Joshua yang mendengar omong kosong dari Sistem merasa kesal.  "Kalau begitu kamu sangat beruntung. Saat kamu baru memulai, kamu memilih mode sulit. Bersiaplah untuk melaporkan kegagalanmu kembali ke kantor."

Sistem terdiam beberapa saat. Ia kemudian bersikeras bahwa dia benar. ``Ini berdasarkan hasil tes dan data pusat. Itu tidak mungkin salah.``

Keduanya mendengus dingin. Sementara itu orang-orang yang berada di sekitar mereka berpura-pura tuli, bahkan para guru yang ada di dekat mereka. Walau pembicaraan dua idola itu selalu menarik untuk digosipkan, saat mendengar keduanya setuju akan sesuatu yang tidak satu pun mereka mengerti, tanpa sadar hanya ada rasa takut di hati mereka.

Saat duo mematikan itu dipihak yang sama hanyalah saat mereka menghadapi musuh yang sama. Pertanyaannya, orang gila mana yang berani menyinggung kedua orang yang adalah bom berjalan itu?

Sistem yang merasa Queenta dan Joshua sudah lebih tenang segera memberikan mereka sesuatu sebagai hadiah perkenalan.

``Skenario pertama akan segera dijalankan.``

Queenta dan Joshua dengan reflek melihat satu sama lain.
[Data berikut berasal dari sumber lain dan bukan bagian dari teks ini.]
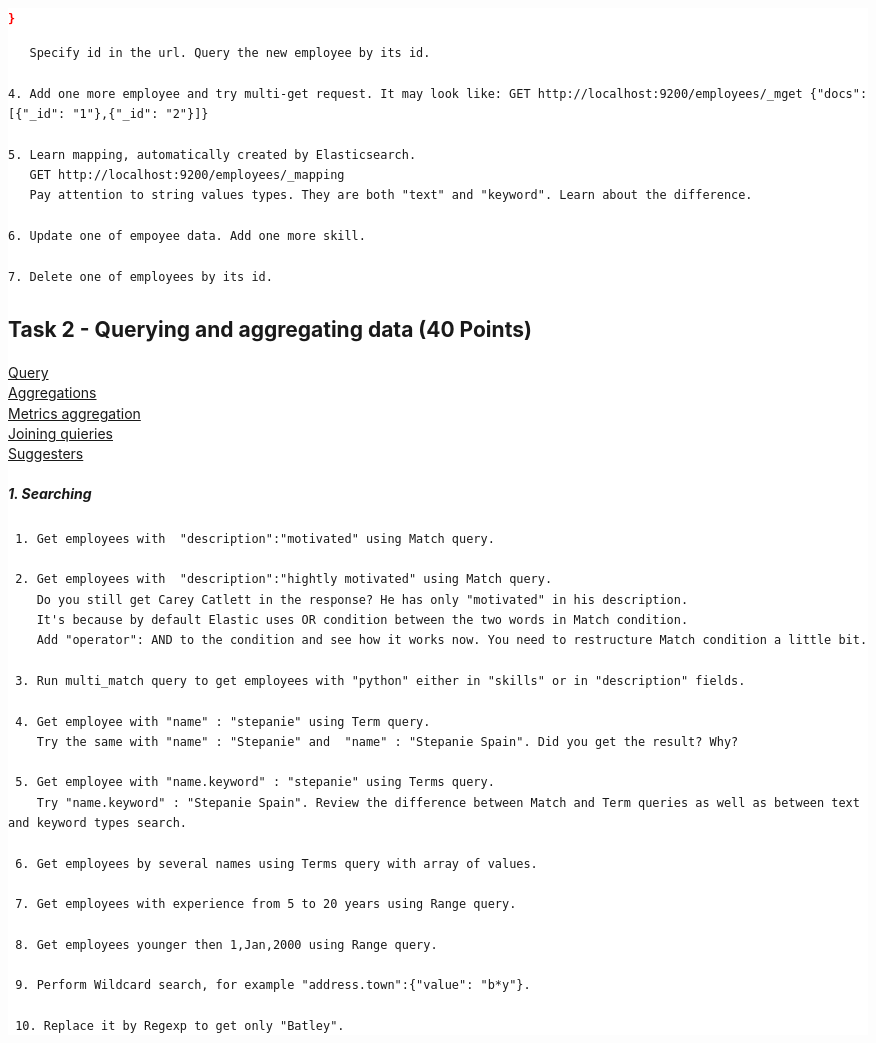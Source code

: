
 ```json
}
```
       Specify id in the url. Query the new employee by its id.
    
    4. Add one more employee and try multi-get request. It may look like: GET http://localhost:9200/employees/_mget {"docs": [{"_id": "1"},{"_id": "2"}]}
    
    5. Learn mapping, automatically created by Elasticsearch. 
       GET http://localhost:9200/employees/_mapping
       Pay attention to string values types. They are both "text" and "keyword". Learn about the difference.

    6. Update one of empoyee data. Add one more skill.
    
    7. Delete one of employees by its id.

## Task 2 - Querying and aggregating data (40 Points)  

[Query](https://www.elastic.co/guide/en/elasticsearch/reference/current/query-dsl.html)\
[Aggregations](https://www.elastic.co/guide/en/elasticsearch/reference/current/search-aggregations.html)\
[Metrics aggregation](https://www.elastic.co/guide/en/elasticsearch/reference/current/search-aggregations-metrics.html)\
[Joining quieries](https://www.elastic.co/guide/en/elasticsearch/reference/master/joining-queries.html)\
[Suggesters](https://www.elastic.co/guide/en/elasticsearch/reference/current/search-suggesters.html)

##### 1. Searching

     1. Get employees with  "description":"motivated" using Match query.
 
     2. Get employees with  "description":"hightly motivated" using Match query. 
        Do you still get Carey Catlett in the response? He has only "motivated" in his description. 
        It's because by default Elastic uses OR condition between the two words in Match condition. 
        Add "operator": AND to the condition and see how it works now. You need to restructure Match condition a little bit.
     
     3. Run multi_match query to get employees with "python" either in "skills" or in "description" fields.

     4. Get employee with "name" : "stepanie" using Term query. 
        Try the same with "name" : "Stepanie" and  "name" : "Stepanie Spain". Did you get the result? Why?

     5. Get employee with "name.keyword" : "stepanie" using Terms query.
        Try "name.keyword" : "Stepanie Spain". Review the difference between Match and Term queries as well as between text and keyword types search.
     
     6. Get employees by several names using Terms query with array of values. 
      
     7. Get employees with experience from 5 to 20 years using Range query.

     8. Get employees younger then 1,Jan,2000 using Range query.
     
     9. Perform Wildcard search, for example "address.town":{"value": "b*y"}.

     10. Replace it by Regexp to get only "Batley".

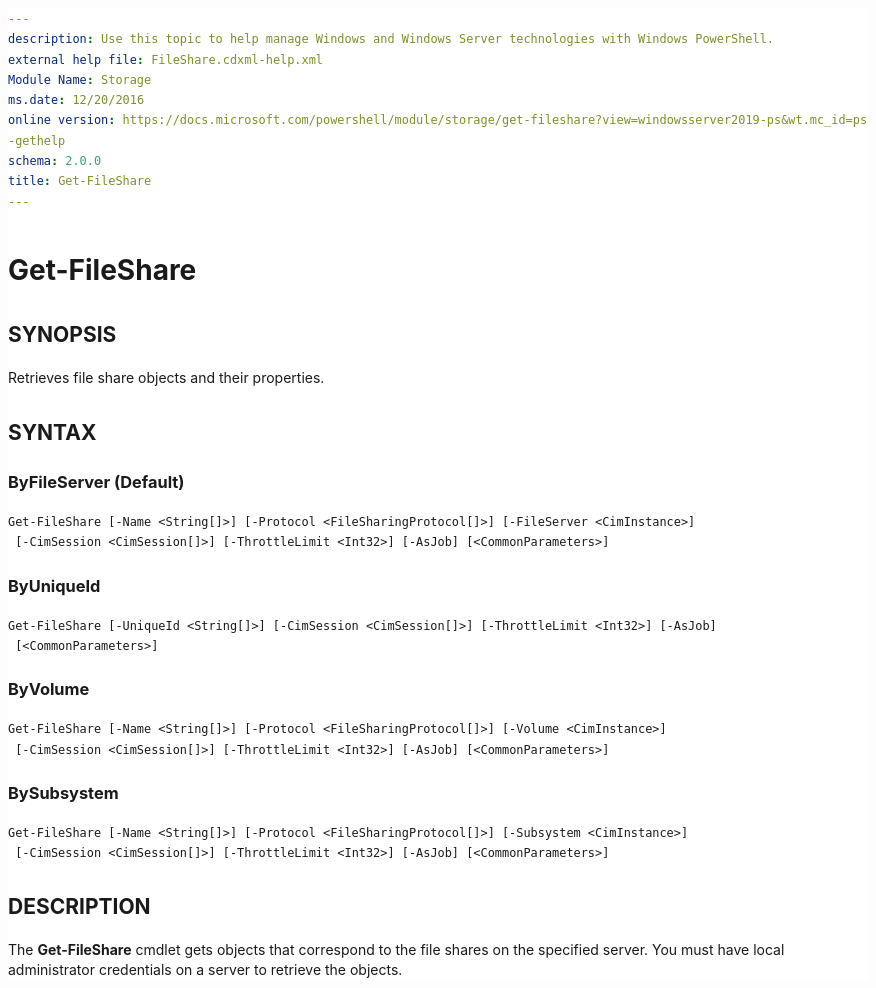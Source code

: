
 ```yaml
---
description: Use this topic to help manage Windows and Windows Server technologies with Windows PowerShell.
external help file: FileShare.cdxml-help.xml
Module Name: Storage
ms.date: 12/20/2016
online version: https://docs.microsoft.com/powershell/module/storage/get-fileshare?view=windowsserver2019-ps&wt.mc_id=ps-gethelp
schema: 2.0.0
title: Get-FileShare
---
```


# Get-FileShare

## SYNOPSIS
Retrieves file share objects and their properties.

## SYNTAX

### ByFileServer (Default)
```
Get-FileShare [-Name <String[]>] [-Protocol <FileSharingProtocol[]>] [-FileServer <CimInstance>]
 [-CimSession <CimSession[]>] [-ThrottleLimit <Int32>] [-AsJob] [<CommonParameters>]
```

### ByUniqueId
```
Get-FileShare [-UniqueId <String[]>] [-CimSession <CimSession[]>] [-ThrottleLimit <Int32>] [-AsJob]
 [<CommonParameters>]
```

### ByVolume
```
Get-FileShare [-Name <String[]>] [-Protocol <FileSharingProtocol[]>] [-Volume <CimInstance>]
 [-CimSession <CimSession[]>] [-ThrottleLimit <Int32>] [-AsJob] [<CommonParameters>]
```

### BySubsystem
```
Get-FileShare [-Name <String[]>] [-Protocol <FileSharingProtocol[]>] [-Subsystem <CimInstance>]
 [-CimSession <CimSession[]>] [-ThrottleLimit <Int32>] [-AsJob] [<CommonParameters>]
```

## DESCRIPTION
The **Get-FileShare** cmdlet gets objects that correspond to the file shares on the specified server.
You must have local administrator credentials on a server to retrieve the objects.
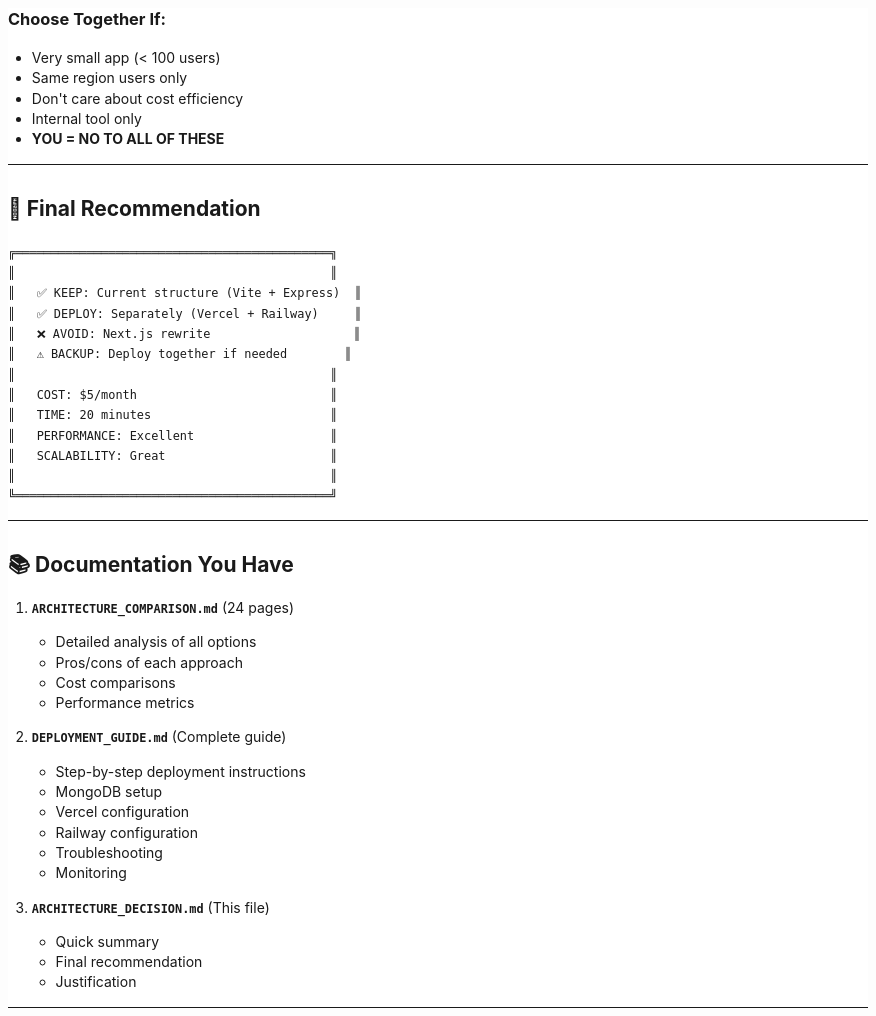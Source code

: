 ### Choose Together If:
- Very small app (< 100 users)
- Same region users only
- Don't care about cost efficiency
- Internal tool only
- **YOU = NO TO ALL OF THESE**

---

## 🎯 Final Recommendation

```
╔════════════════════════════════════════════╗
║                                            ║
║   ✅ KEEP: Current structure (Vite + Express)  ║
║   ✅ DEPLOY: Separately (Vercel + Railway)     ║
║   ❌ AVOID: Next.js rewrite                    ║
║   ⚠️ BACKUP: Deploy together if needed        ║
║                                            ║
║   COST: $5/month                           ║
║   TIME: 20 minutes                         ║
║   PERFORMANCE: Excellent                   ║
║   SCALABILITY: Great                       ║
║                                            ║
╚════════════════════════════════════════════╝
```

---

## 📚 Documentation You Have

1. **`ARCHITECTURE_COMPARISON.md`** (24 pages)
   - Detailed analysis of all options
   - Pros/cons of each approach
   - Cost comparisons
   - Performance metrics

2. **`DEPLOYMENT_GUIDE.md`** (Complete guide)
   - Step-by-step deployment instructions
   - MongoDB setup
   - Vercel configuration
   - Railway configuration
   - Troubleshooting
   - Monitoring

3. **`ARCHITECTURE_DECISION.md`** (This file)
   - Quick summary
   - Final recommendation
   - Justification

---
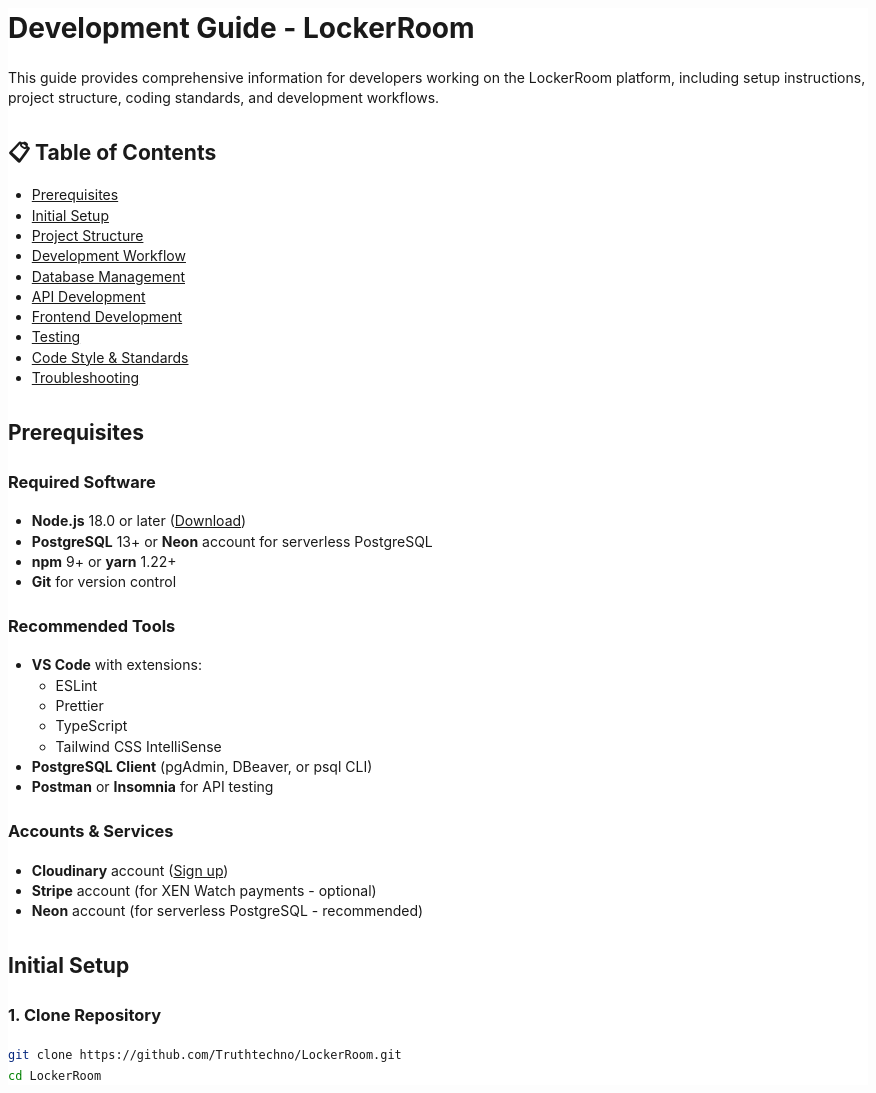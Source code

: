 # Development Guide - LockerRoom

This guide provides comprehensive information for developers working on the LockerRoom platform, including setup instructions, project structure, coding standards, and development workflows.

## 📋 Table of Contents

- [Prerequisites](#prerequisites)
- [Initial Setup](#initial-setup)
- [Project Structure](#project-structure)
- [Development Workflow](#development-workflow)
- [Database Management](#database-management)
- [API Development](#api-development)
- [Frontend Development](#frontend-development)
- [Testing](#testing)
- [Code Style & Standards](#code-style--standards)
- [Troubleshooting](#troubleshooting)

## Prerequisites

### Required Software

- **Node.js** 18.0 or later ([Download](https://nodejs.org/))
- **PostgreSQL** 13+ or **Neon** account for serverless PostgreSQL
- **npm** 9+ or **yarn** 1.22+
- **Git** for version control

### Recommended Tools

- **VS Code** with extensions:
  - ESLint
  - Prettier
  - TypeScript
  - Tailwind CSS IntelliSense
- **PostgreSQL Client** (pgAdmin, DBeaver, or psql CLI)
- **Postman** or **Insomnia** for API testing

### Accounts & Services

- **Cloudinary** account ([Sign up](https://cloudinary.com/))
- **Stripe** account (for XEN Watch payments - optional)
- **Neon** account (for serverless PostgreSQL - recommended)

## Initial Setup

### 1. Clone Repository

```bash
git clone https://github.com/Truthtechno/LockerRoom.git
cd LockerRoom
```
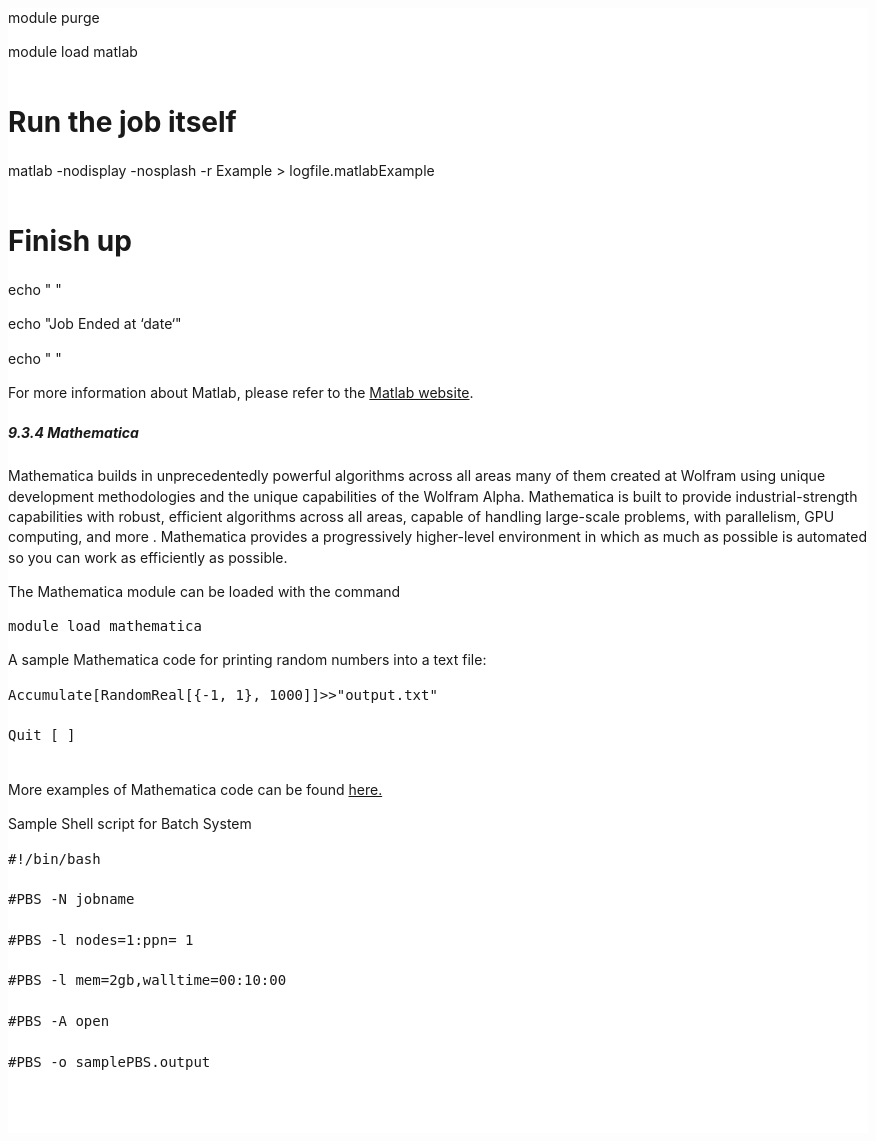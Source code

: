 module purge

module load matlab

# Run the job itself

matlab -nodisplay -nosplash -r Example > logfile.matlabExample

# Finish up

echo " "

echo "Job Ended at ‘date‘"

echo " "

</pre>

For more information about Matlab, please refer to the [Matlab website](https://www.mathworks.com/products/matlab.html).  

##### <span class="titlemark">9.3.4</span> <a id="x1-630008.3.4"></a>Mathematica

Mathematica builds in unprecedentedly powerful algorithms across all areas many of them created at Wolfram using unique development methodologies and the unique capabilities of the Wolfram Alpha. Mathematica is built to provide industrial-strength capabilities with robust, efficient algorithms across all areas, capable of handling large-scale problems, with parallelism, GPU computing, and more . Mathematica provides a progressively higher-level environment in which as much as possible is automated so you can work as efficiently as possible.  

The Mathematica module can be loaded with the command

<pre>module load mathematica</pre>

A sample Mathematica code for printing random numbers into a text file:

<pre class="script">Accumulate[RandomReal[{-1, 1}, 1000]]>>"output.txt"

Quit [ ]

</pre>

More examples of Mathematica code can be found [here.](https://www.wolfram.com/language/gallery/)

Sample Shell script for Batch System

<pre class="script">#!/bin/bash

#PBS -N jobname

#PBS -l nodes=1:ppn= 1

#PBS -l mem=2gb,walltime=00:10:00

#PBS -A open

#PBS -o samplePBS.output
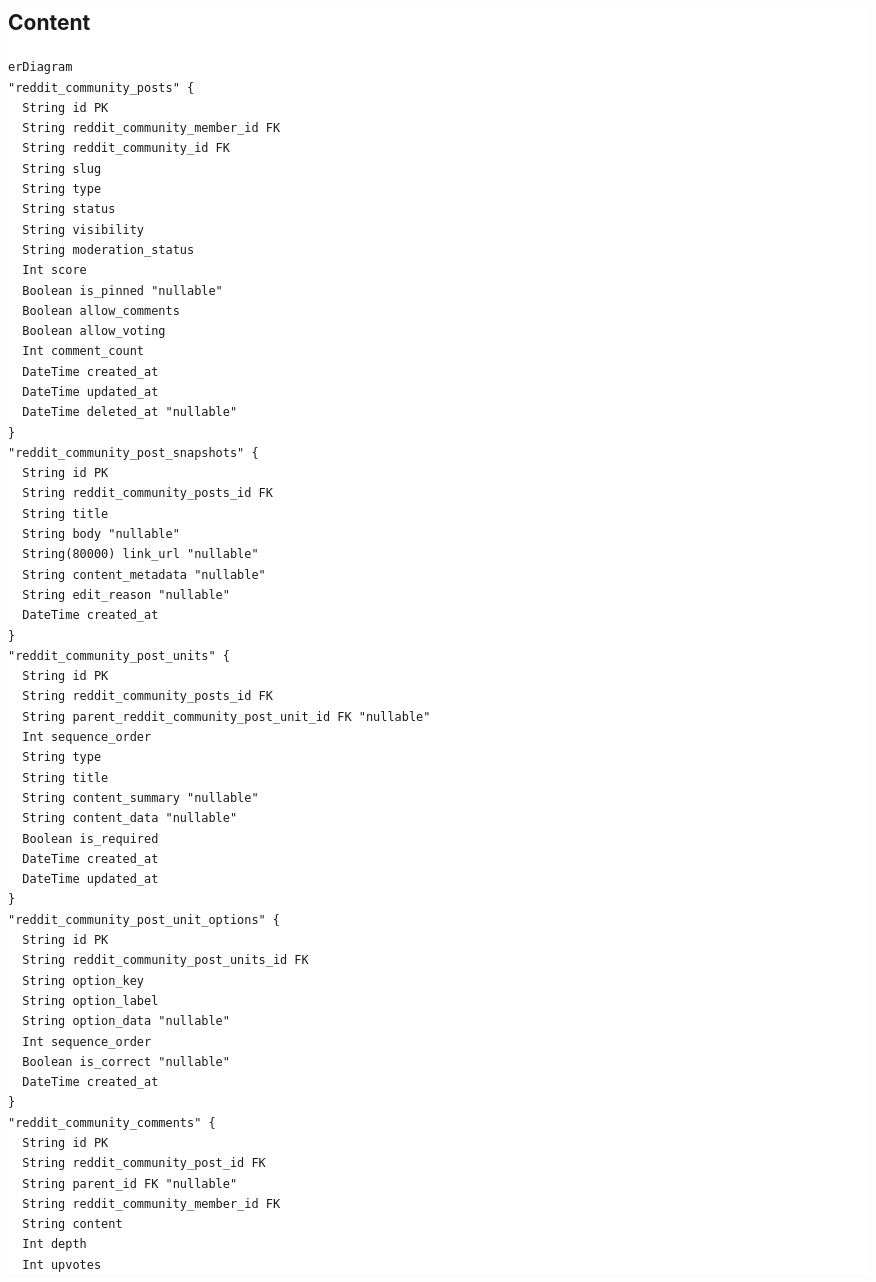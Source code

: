 ## Content

```mermaid
erDiagram
"reddit_community_posts" {
  String id PK
  String reddit_community_member_id FK
  String reddit_community_id FK
  String slug
  String type
  String status
  String visibility
  String moderation_status
  Int score
  Boolean is_pinned "nullable"
  Boolean allow_comments
  Boolean allow_voting
  Int comment_count
  DateTime created_at
  DateTime updated_at
  DateTime deleted_at "nullable"
}
"reddit_community_post_snapshots" {
  String id PK
  String reddit_community_posts_id FK
  String title
  String body "nullable"
  String(80000) link_url "nullable"
  String content_metadata "nullable"
  String edit_reason "nullable"
  DateTime created_at
}
"reddit_community_post_units" {
  String id PK
  String reddit_community_posts_id FK
  String parent_reddit_community_post_unit_id FK "nullable"
  Int sequence_order
  String type
  String title
  String content_summary "nullable"
  String content_data "nullable"
  Boolean is_required
  DateTime created_at
  DateTime updated_at
}
"reddit_community_post_unit_options" {
  String id PK
  String reddit_community_post_units_id FK
  String option_key
  String option_label
  String option_data "nullable"
  Int sequence_order
  Boolean is_correct "nullable"
  DateTime created_at
}
"reddit_community_comments" {
  String id PK
  String reddit_community_post_id FK
  String parent_id FK "nullable"
  String reddit_community_member_id FK
  String content
  Int depth
  Int upvotes
```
Skenario apa?

Sebelum salah satu dari mereka bisa menanyakan Sistem, teman-teman mereka menghilang. Semua orang menghilang dari lapangan indoor. Sekarang hanya tersisa mereka berdua di lapangan yang sangat luas ini.

"Apa-apaan ini?"

SMK Rangka Raya kosong tanpa terlihat satu pun pintu kelas terbuka. Hujan sudah berhenti namun awan gelap masih menutupi matahari sehingga membuat suasana sedikit mencekam, terlebih di lapangan sebesar ini hanya tinggal mereka berdua.

Joshua melihat ke jam tangannya dan menemukan bahwa jarum jamnya tidak ada yang bergerak. "Waktu berhenti?" Saat Queenta mendengar hal yang tidak masuk akal, dia segera mengeluarkan handphone dari sakunya.

AAAUGHHHHHHH!!

Suara teriakan wanita terdengar dari segala penjuru arah mengejutkan keduanya. Queenta menangkap handphone yang sempat lepas dari genggamannya sebelum melihat ke kanan kiri dengan waspada. Joshua merasakan hawa tidak mengenakkan dari segala penjuru sekolah, terutama dari ruang guru. Dia bahkan sekilas melihat bayangan-bayangan hitam lari di lantai tiga.

``Ini adalah sekolah kalian di dunia lain.``

Sistem membuat sebuah layar mengambang yang biasa keduanya lihat di game agar Sistem bisa memberitahu keduanya apa yang harus dikirimkan tanpa harus berbicara.

[<The Graduation>

Level kesulitan : Easy

Deskripsi : Kakak kelas kalian tiga tahun yang lalu meninggal tepat semalam sebelum dia bisa diwisuda. Sebagai adik kelas yang baik, bukankah kalian akan membantu dia merasakan bagaimana rasanya wisuda?

Objektif :

1. Satukan semua bagian tubuhnya

2. Wisudakan dia

Kegagalan : Tidak bisa kembali ke dunia nyata]

``Easy kan?``

Keduanya menganga saat membaca objektifnya dari skenario yang diberikan oleh Sistem Persahabatan Nomor 204.

Mereka harus menyatukan tubuh seseorang??